Try it
Print the lines that run from the line with "## Late hand-in policy" to the line with "- A student", keeping both end lines, exactly as they appear in the entries below, and nothing else.

Given entries
++++
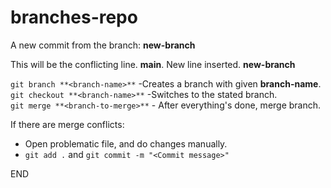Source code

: # branches-repo

A new commit from the branch: **new-branch**

This will be the conflicting line. **main**.
New line inserted. **new-branch**

`git branch **<branch-name>**` -Creates a branch with given **branch-name**.  
`git checkout **<branch-name>**` -Switches to the stated branch.  
`git merge **<branch-to-merge>**` - After everything's done, merge branch.  

If there are merge conflicts:

   - Open problematic file, and do changes manually.
   - `git add .` and `git commit -m "<Commit message>"`

END
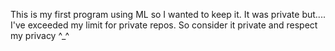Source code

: This is my first program using ML so I wanted to keep it. It was private but....
I've exceeded my limit for private repos. So consider it private and respect my privacy ^_^
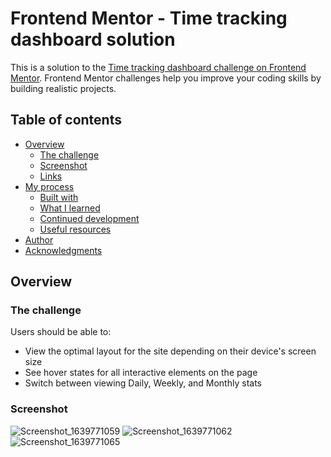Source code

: # Frontend Mentor - Time tracking dashboard solution

This is a solution to the [Time tracking dashboard challenge on Frontend Mentor](https://www.frontendmentor.io/challenges/time-tracking-dashboard-UIQ7167Jw). Frontend Mentor challenges help you improve your coding skills by building realistic projects. 

## Table of contents

- [Overview](#overview)
  - [The challenge](#the-challenge)
  - [Screenshot](#screenshot)
  - [Links](#links)
- [My process](#my-process)
  - [Built with](#built-with)
  - [What I learned](#what-i-learned)
  - [Continued development](#continued-development)
  - [Useful resources](#useful-resources)
- [Author](#author)
- [Acknowledgments](#acknowledgments)

## Overview

### The challenge

Users should be able to:

- View the optimal layout for the site depending on their device's screen size
- See hover states for all interactive elements on the page
- Switch between viewing Daily, Weekly, and Monthly stats

### Screenshot

![Screenshot_1639771059](https://user-images.githubusercontent.com/65792764/146600794-ea18bb49-cbcb-4695-a401-f2189ecbb9f9.png)
![Screenshot_1639771062](https://user-images.githubusercontent.com/65792764/146600798-9111a83e-bee0-431c-8dde-d6709710b879.png)
![Screenshot_1639771065](https://user-images.githubusercontent.com/65792764/146600801-da201b33-00f3-438a-8170-94ea727b849e.png)
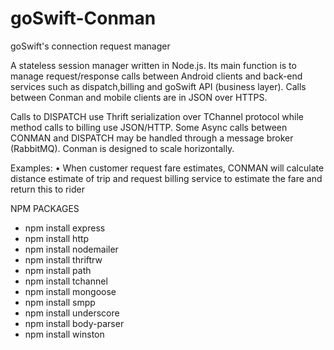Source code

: # goSwift-Conman

goSwift's connection request manager

A stateless session manager written in Node.js. Its main function is to manage request/response calls between Android clients and back-end services such as dispatch,billing and goSwift API (business layer). Calls between Conman and mobile clients are in JSON over HTTPS. 

Calls to DISPATCH use Thrift serialization over TChannel protocol while method calls to billing use JSON/HTTP. Some Async calls between CONMAN and DISPATCH may be handled through a message broker (RabbitMQ). Conman is designed to scale horizontally.

Examples:
•	When customer request fare estimates, CONMAN will calculate distance estimate of trip and 
request billing service to estimate the fare and return this to rider


NPM PACKAGES

- npm install express
- npm install http
- npm install nodemailer
- npm install thriftrw
- npm install path
- npm install tchannel
- npm install mongoose
- npm install smpp
- npm install underscore
- npm install body-parser
- npm install winston
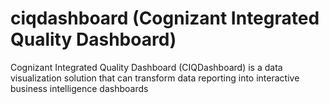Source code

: # ciqdashboard (Cognizant Integrated Quality Dashboard)
Cognizant Integrated Quality Dashboard (CIQDashboard) is a data visualization solution that can transform data reporting into interactive business intelligence dashboards
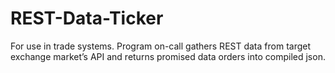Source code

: # REST-Data-Ticker
For use in trade systems. Program on-call gathers REST data from target exchange market’s API and returns promised data orders into compiled json.
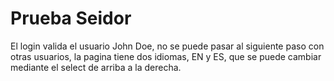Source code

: # Prueba Seidor

El login valida el usuario John Doe, no se puede pasar al siguiente paso con otras usuarios, la pagina tiene dos idiomas, EN y ES, que se puede cambiar mediante el select de arriba a la derecha.
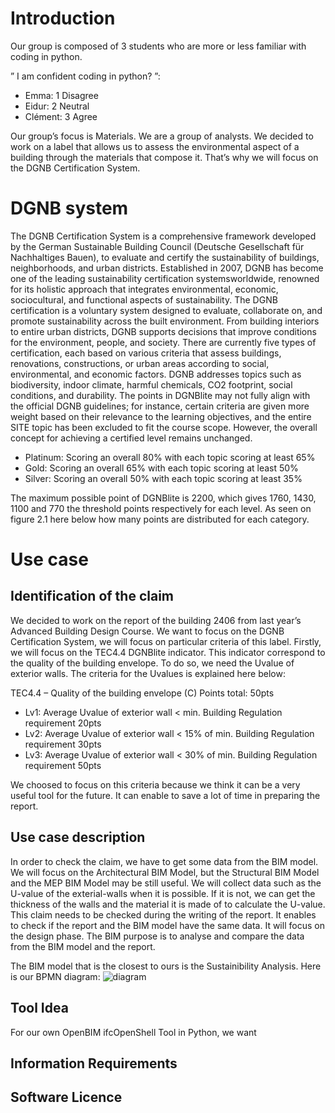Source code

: # Introduction
Our group is composed of 3 students who are more or less familiar with coding in python.

” I am confident coding in python? ”:
- Emma: 1 Disagree
- Eidur: 2 Neutral
- Clément: 3 Agree

Our group’s focus is Materials. We are a group of analysts. We decided to work on a label that allows us to assess the environmental aspect of a building through the materials that compose it. That’s why we will focus on the DGNB Certification System.



# DGNB system
The DGNB Certification System is a comprehensive framework developed by the German Sustainable Building Council (Deutsche Gesellschaft für Nachhaltiges Bauen), to evaluate and certify the sustainability of buildings, neighborhoods, and urban districts. Established in 2007, DGNB has become one of the leading sustainability certification systemsworldwide, renowned for its holistic approach that integrates environmental, economic, sociocultural, and functional aspects of sustainability. The DGNB certification is a voluntary system designed to evaluate, collaborate on, and promote sustainability across the built environment. From building interiors to entire urban districts, DGNB supports decisions that improve conditions for the environment, people, and society. There are currently five types of certification, each based on various criteria that assess buildings, renovations, constructions, or urban areas according to social, environmental, and economic factors. DGNB addresses topics such as biodiversity, indoor climate, harmful chemicals, CO2 footprint, social conditions, and durability. The points in DGNBlite may not fully align with the official DGNB guidelines; for instance, certain criteria are given more weight based on their relevance to the learning objectives, and the entire SITE topic has been excluded to fit the course scope. However, the overall concept for achieving a certified level remains unchanged.
- Platinum: Scoring an overall 80% with each topic scoring at least 65%
- Gold: Scoring an overall 65% with each topic scoring at least 50%
- Silver: Scoring an overall 50% with each topic scoring at least 35%

The maximum possible point of DGNBlite is 2200, which gives 1760, 1430, 1100 and 770 the threshold points respectively for each level. As seen on figure 2.1 here below how many points are distributed for each category.



# Use case
## Identification of the claim
We decided to work on the report of the building 2406 from last year’s Advanced Building Design Course. We want to focus on the DGNB Certification System, we will focus on particular criteria of this label. Firstly, we will focus on the TEC4.4 DGNBlite indicator. This indicator correspond to the quality of the building envelope. To do so, we need the Uvalue of exterior walls. The criteria for the Uvalues is explained here below:

TEC4.4 – Quality of the building envelope (C) Points total: 50pts
- Lv1: Average Uvalue of exterior wall < min. Building Regulation requirement 20pts
- Lv2: Average Uvalue of exterior wall < 15% of min. Building Regulation requirement 30pts
- Lv3: Average Uvalue of exterior wall < 30% of min. Building Regulation requirement 50pts

We choosed to focus on this criteria because we think it can be a very useful tool for the future. It can enable to save a lot of time in preparing the report.


## Use case description
In order to check the claim, we have to get some data from the BIM model. We will focus on the Architectural BIM Model, but the Structural BIM Model and the MEP BIM Model may be still useful. We will collect data such as the U-value of the exterial-walls when it is possible. If it is not, we can get the thickness of the walls and the material it is made of to calculate the U-value. This claim needs to be checked during the writing of the report. It enables to check if the report and the BIM model have the same data. It will focus on the design phase. The BIM purpose is to analyse and compare the data from the BIM model and the report.

The BIM model that is the closest to ours is the Sustainibility Analysis. Here is our BPMN diagram:
![diagram](https://github.com/user-attachments/assets/7ab48444-97f0-41bf-bbd5-7d0687ef844d)


## Tool Idea
For our own OpenBIM ifcOpenShell Tool in Python, we want

## Information Requirements


## Software Licence



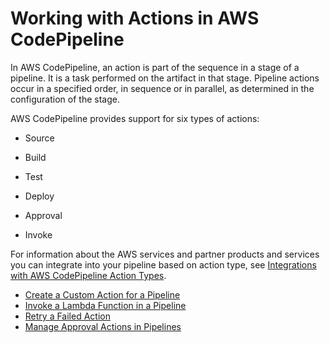 # Working with Actions in AWS CodePipeline<a name="actions"></a>

In AWS CodePipeline, an action is part of the sequence in a stage of a pipeline\. It is a task performed on the artifact in that stage\. Pipeline actions occur in a specified order, in sequence or in parallel, as determined in the configuration of the stage\.

AWS CodePipeline provides support for six types of actions:

+ Source 

+ Build 

+ Test 

+ Deploy 

+ Approval 

+ Invoke 

For information about the AWS services and partner products and services you can integrate into your pipeline based on action type, see [Integrations with AWS CodePipeline Action Types](integrations-action-type.md)\.


+ [Create a Custom Action for a Pipeline](actions-create-custom-action.md)
+ [Invoke a Lambda Function in a Pipeline](actions-invoke-lambda-function.md)
+ [Retry a Failed Action](actions-retry.md)
+ [Manage Approval Actions in Pipelines](approvals.md)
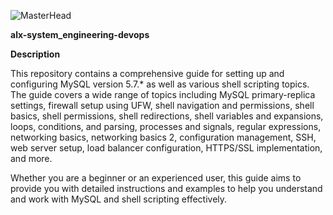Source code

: ![MasterHead](https://cdn.hashnode.com/res/hashnode/image/upload/v1675458903897/117f1ced-e50e-4d04-a0a6-c9afed789d67.gif?w=1600&h=840&fit=crop&crop=entropy&auto=format,compress&gif-q=60&format=webm)

**alx-system_engineering-devops**


**Description**


This repository contains a comprehensive guide for setting up and configuring MySQL version 5.7.* as well as various shell scripting topics. The guide covers a wide range of topics including MySQL primary-replica settings, firewall setup using UFW, shell navigation and permissions, shell basics, shell permissions, shell redirections, shell variables and expansions, loops, conditions, and parsing, processes and signals, regular expressions, networking basics, networking basics 2, configuration management, SSH, web server setup, load balancer configuration, HTTPS/SSL implementation, and more.

Whether you are a beginner or an experienced user, this guide aims to provide you with detailed instructions and examples to help you understand and work with MySQL and shell scripting effectively.
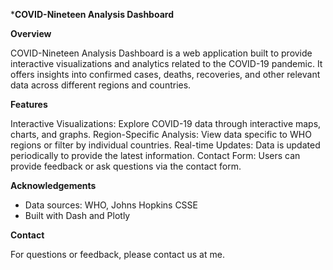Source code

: ***COVID-Nineteen Analysis Dashboard**

**Overview**

COVID-Nineteen Analysis Dashboard is a web application built to provide interactive visualizations and analytics related to the COVID-19 pandemic. It offers insights into confirmed cases, deaths, recoveries, and other relevant data across different regions and countries.

**Features**

Interactive Visualizations: Explore COVID-19 data through interactive maps, charts, and graphs.
Region-Specific Analysis: View data specific to WHO regions or filter by individual countries.
Real-time Updates: Data is updated periodically to provide the latest information.
Contact Form: Users can provide feedback or ask questions via the contact form.


**Acknowledgements**

- Data sources: WHO, Johns Hopkins CSSE
- Built with Dash and Plotly

**Contact**

For questions or feedback, please contact us at me.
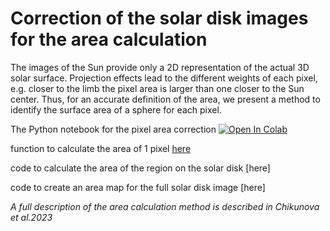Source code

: # Correction of the solar disk images for the area calculation

The images of the Sun provide only a 2D representation of the actual 3D solar surface. Projection effects lead to the different weights of each pixel, e.g. closer to the limb the pixel area is larger than one closer to the Sun center. Thus, for an accurate definition of the area, we present a method to identify the surface area of a sphere for each pixel.

The Python notebook for the pixel area correction [![Open In Colab](https://colab.research.google.com/assets/colab-badge.svg)](https://colab.research.google.com/github/Chigaga/area_calculation/blob/main/area_calculation.ipynb)

function to calculate the area of 1 pixel [here](https://colab.research.google.com/github/Chigaga/area_calculation/blob/main/area_calculation.ipynb#scrollTo=K-T0LUOCZ-YY&line=11&uniqifier=1) 

code to calculate the area of the region on the solar disk [here]

code to create an area map for the full solar disk image [here]

*A full description of the area calculation method is described in Chikunova et al.2023*
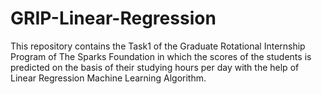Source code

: # GRIP-Linear-Regression
This repository contains the Task1 of the Graduate Rotational Internship Program of The Sparks Foundation in which the scores of the students is predicted on the basis of their studying hours per day with the help of Linear Regression Machine Learning Algorithm.
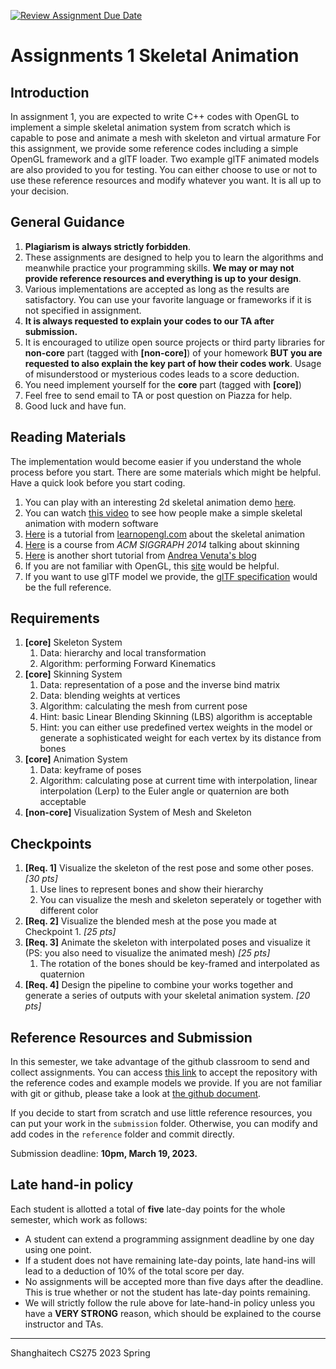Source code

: [![Review Assignment Due Date](https://classroom.github.com/assets/deadline-readme-button-24ddc0f5d75046c5622901739e7c5dd533143b0c8e959d652212380cedb1ea36.svg)](https://classroom.github.com/a/SY2Lb7pX)
# **Assignments 1 Skeletal Animation**



## Introduction

In assignment 1, you are expected to write C++ codes with OpenGL to implement a simple skeletal animation system from scratch which is capable to pose and animate a mesh with skeleton and virtual armature For this assignment, we provide some reference codes including a simple OpenGL framework and a glTF loader. Two example glTF animated models are also provided to you for testing. You can either choose to use or not to use these reference resources and modify whatever you want. It is all up to your decision.

## General Guidance

1. **Plagiarism is always strictly forbidden**.
2. These assignments are designed to help you to learn the algorithms and meanwhile practice your programming skills. **We may or may not provide reference resources and everything is up to your design**.
3. Various implementations are accepted as long as the results are satisfactory. You can use your favorite language or frameworks if it is not specified in assignment.
4. **It is always requested to explain your codes to our TA after submission.**
5. It is encouraged to utilize open source projects or third party libraries for **non-core** part (tagged with **[non-core]**) of your homework **BUT you are requested to also explain the key part of how their codes work**. Usage of misunderstood or mysterious codes leads to a score deduction.
6. You need implement yourself for the **core** part (tagged with **[core]**)
7. Feel free to send email to TA or post question on Piazza for help.
8. Good luck and have fun.

## Reading Materials

The implementation would become easier if you understand the whole process before you start. There are some materials which might be helpful. Have a quick look before you start coding.

1. You can play with an interesting 2d skeletal animation demo [here](https://sketch.metademolab.com/canvas).
2. You can watch [this video](https://b23.tv/BV1Li4y1E73D) to see how people make a simple skeletal animation with modern software
3. [Here](https://learnopengl.com/Guest-Articles/2020/Skeletal-Animation) is a tutorial from [learnopengl.com](https://learnopengl.com) about the skeletal animation
4. [Here](https://skinning.org/) is a course from *ACM SIGGRAPH 2014* talking about skinning
5. [Here](https://veeenu.github.io/blog/implementing-skeletal-animation/) is another short tutorial from [Andrea Venuta's blog](https://veeenu.github.io/)
6. If you are not familiar with OpenGL, this [site](https://learnopengl-cn.github.io/) would be helpful.
7. If you want to use glTF model we provide, the [glTF specification](https://www.khronos.org/registry/glTF/specs/2.0/glTF-2.0.html) would be the full reference.

## Requirements


1. **[core]** Skeleton System
   1. Data: hierarchy and local transformation
   2. Algorithm: performing Forward Kinematics
2. **[core]** Skinning System
   1. Data: representation of a pose and the inverse bind matrix
   2. Data: blending weights at vertices
   3. Algorithm: calculating the mesh from current pose
   4. Hint: basic Linear Blending Skinning (LBS) algorithm is acceptable
   5. Hint: you can either use predefined vertex weights in the model or generate a sophisticated weight for each vertex by its distance from bones
3. **[core]** Animation System
   1. Data: keyframe of poses
   2. Algorithm: calculating pose at current time with interpolation, linear interpolation (Lerp) to the Euler angle or quaternion are both acceptable
4. **[non-core]** Visualization System of Mesh and Skeleton


## Checkpoints

1. **[Req. 1]** Visualize the skeleton of the rest pose and some other poses. *[30 pts]*
   1. Use lines to represent bones and show their hierarchy
   2. You can visualize the mesh and skeleton seperately or together with different color
2. **[Req. 2]** Visualize the blended mesh at the pose you made at Checkpoint 1. *[25 pts]*
3. **[Req. 3]** Animate the skeleton with interpolated poses and visualize it (PS: you also need to visualize the animated mesh) *[25 pts]*
   1. The rotation of the bones should be key-framed and interpolated as quaternion
4. **[Req. 4]** Design the pipeline to combine your works together and generate a series of outputs with your skeletal animation system. *[20 pts]*

## Reference Resources and Submission

In this semester, we take advantage of the github classroom to send and collect assignments. You can access [this link](https://classroom.github.com/a/SY2Lb7pX) to accept the repository with the reference codes and example models we provide. If you are not familiar with git or github, please take a look at [the github document](https://docs.github.com/en/get-started/using-git/about-git).

If you decide to start from scratch and use little reference resources, you can put your work in the `submission` folder. Otherwise, you can modify and add codes in the `reference` folder and commit directly.

Submission deadline: **10pm, March 19, 2023.**

## Late hand-in policy

Each student is allotted a total of **five** late-day points for the whole semester, which work as follows:

- A student can extend a programming assignment deadline by one day using one point.
- If a student does not have remaining late-day points, late hand-ins will lead to a deduction of 10% of the total score per day.
- No assignments will be accepted more than five days after the deadline. This is true whether or not the student has late-day points remaining.
- We will strictly follow the rule above for late-hand-in policy unless you have a **VERY STRONG** reason, which should be explained to the course instructor and TAs.

---

Shanghaitech CS275 2023 Spring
++++
Problem solution
## Late hand-in policy

Each student is allotted a total of **five** late-day points for the whole semester, which work as follows:

- A student can extend a programming assignment deadline by one day using one point.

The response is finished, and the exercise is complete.